● **DATA EXTRACTS**
>>>
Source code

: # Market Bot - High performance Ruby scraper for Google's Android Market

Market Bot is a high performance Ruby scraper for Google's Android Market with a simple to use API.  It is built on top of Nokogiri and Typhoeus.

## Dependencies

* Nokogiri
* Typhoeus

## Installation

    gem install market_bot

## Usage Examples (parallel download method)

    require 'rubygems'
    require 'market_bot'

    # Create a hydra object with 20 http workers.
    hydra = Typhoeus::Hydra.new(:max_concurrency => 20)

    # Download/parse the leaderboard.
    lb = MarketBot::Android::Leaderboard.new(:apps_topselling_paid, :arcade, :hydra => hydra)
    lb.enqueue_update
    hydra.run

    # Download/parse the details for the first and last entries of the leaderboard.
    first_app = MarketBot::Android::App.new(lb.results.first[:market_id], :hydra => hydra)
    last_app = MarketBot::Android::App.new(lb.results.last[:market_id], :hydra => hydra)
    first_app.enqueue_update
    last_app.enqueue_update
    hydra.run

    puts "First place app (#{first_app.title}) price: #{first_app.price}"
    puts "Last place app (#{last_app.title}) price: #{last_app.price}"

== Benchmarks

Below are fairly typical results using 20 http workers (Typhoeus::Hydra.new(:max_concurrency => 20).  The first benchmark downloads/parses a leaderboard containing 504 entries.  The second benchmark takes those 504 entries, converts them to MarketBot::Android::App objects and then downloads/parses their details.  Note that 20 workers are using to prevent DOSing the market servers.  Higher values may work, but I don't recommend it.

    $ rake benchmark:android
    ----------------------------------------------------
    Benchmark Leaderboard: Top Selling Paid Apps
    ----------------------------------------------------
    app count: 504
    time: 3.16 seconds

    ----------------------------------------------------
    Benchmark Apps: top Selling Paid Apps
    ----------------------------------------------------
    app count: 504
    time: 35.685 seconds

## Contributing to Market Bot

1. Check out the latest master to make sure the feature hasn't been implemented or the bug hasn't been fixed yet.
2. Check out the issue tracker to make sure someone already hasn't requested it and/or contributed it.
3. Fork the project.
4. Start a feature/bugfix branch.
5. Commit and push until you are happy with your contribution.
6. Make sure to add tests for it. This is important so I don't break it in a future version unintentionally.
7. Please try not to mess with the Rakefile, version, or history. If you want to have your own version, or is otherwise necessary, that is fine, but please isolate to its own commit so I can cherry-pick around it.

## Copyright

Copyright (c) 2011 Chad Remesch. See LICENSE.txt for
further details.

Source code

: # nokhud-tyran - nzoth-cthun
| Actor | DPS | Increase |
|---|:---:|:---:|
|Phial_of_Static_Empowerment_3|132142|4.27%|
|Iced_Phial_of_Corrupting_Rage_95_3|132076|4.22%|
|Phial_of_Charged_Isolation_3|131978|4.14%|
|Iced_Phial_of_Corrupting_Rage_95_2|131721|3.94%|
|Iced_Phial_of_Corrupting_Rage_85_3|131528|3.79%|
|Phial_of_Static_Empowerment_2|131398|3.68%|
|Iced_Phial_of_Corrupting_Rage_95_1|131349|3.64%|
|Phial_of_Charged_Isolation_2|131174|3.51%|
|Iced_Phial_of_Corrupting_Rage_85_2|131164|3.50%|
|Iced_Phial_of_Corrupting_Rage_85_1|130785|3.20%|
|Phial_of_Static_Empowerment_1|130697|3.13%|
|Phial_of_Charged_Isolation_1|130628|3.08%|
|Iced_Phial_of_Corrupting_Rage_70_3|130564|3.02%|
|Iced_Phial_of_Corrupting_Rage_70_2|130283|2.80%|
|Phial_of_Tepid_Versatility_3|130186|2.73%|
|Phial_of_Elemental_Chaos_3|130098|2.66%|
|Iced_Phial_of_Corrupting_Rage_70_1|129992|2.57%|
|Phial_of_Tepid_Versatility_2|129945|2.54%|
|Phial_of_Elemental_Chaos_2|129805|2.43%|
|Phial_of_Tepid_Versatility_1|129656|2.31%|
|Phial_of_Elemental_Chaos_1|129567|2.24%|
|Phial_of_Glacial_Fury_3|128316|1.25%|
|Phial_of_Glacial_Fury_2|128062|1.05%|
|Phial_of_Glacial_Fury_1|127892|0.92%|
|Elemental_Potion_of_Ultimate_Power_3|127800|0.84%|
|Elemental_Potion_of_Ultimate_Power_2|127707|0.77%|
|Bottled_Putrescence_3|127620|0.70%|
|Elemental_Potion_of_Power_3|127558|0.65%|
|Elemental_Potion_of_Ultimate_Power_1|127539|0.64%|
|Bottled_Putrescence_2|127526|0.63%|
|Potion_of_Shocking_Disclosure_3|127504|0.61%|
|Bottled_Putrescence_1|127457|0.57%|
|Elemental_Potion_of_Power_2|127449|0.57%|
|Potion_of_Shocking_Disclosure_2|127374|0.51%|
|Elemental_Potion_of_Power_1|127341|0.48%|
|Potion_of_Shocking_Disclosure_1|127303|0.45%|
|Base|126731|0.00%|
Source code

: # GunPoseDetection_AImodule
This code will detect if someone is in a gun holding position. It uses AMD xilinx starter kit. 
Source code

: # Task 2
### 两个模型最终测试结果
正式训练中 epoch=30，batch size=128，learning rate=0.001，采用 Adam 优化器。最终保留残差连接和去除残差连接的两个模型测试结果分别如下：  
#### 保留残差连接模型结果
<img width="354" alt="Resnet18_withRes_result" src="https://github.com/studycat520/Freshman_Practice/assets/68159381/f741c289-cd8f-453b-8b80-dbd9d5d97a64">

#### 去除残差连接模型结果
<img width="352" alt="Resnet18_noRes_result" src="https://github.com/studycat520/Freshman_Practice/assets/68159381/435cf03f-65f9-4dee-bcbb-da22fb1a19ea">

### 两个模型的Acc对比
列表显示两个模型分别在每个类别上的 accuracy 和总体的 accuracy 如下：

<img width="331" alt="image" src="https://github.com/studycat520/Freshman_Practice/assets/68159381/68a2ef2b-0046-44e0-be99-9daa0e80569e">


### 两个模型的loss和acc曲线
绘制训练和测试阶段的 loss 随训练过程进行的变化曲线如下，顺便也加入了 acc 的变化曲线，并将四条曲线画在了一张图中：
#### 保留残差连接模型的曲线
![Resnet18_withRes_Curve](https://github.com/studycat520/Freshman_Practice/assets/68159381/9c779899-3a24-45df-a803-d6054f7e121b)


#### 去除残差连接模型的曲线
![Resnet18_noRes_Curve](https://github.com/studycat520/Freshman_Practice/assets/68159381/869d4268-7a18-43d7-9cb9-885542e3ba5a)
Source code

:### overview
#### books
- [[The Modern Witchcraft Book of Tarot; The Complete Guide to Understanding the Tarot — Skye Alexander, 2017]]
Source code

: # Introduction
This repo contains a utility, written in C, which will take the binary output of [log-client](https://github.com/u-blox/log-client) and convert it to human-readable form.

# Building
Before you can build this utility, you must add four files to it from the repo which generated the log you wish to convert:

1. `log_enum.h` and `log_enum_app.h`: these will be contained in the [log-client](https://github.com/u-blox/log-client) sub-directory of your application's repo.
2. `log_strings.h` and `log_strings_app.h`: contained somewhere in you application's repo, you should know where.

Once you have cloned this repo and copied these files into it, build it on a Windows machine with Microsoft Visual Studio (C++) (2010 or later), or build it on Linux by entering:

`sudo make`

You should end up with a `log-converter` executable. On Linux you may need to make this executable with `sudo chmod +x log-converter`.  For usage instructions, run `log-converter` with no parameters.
<<<
Each line of the entries where the string "Copyright" occurs should be shown.

● **RESPONSE BELOW**
## Copyright
Copyright (c) 2011 Chad Remesch. See LICENSE.txt for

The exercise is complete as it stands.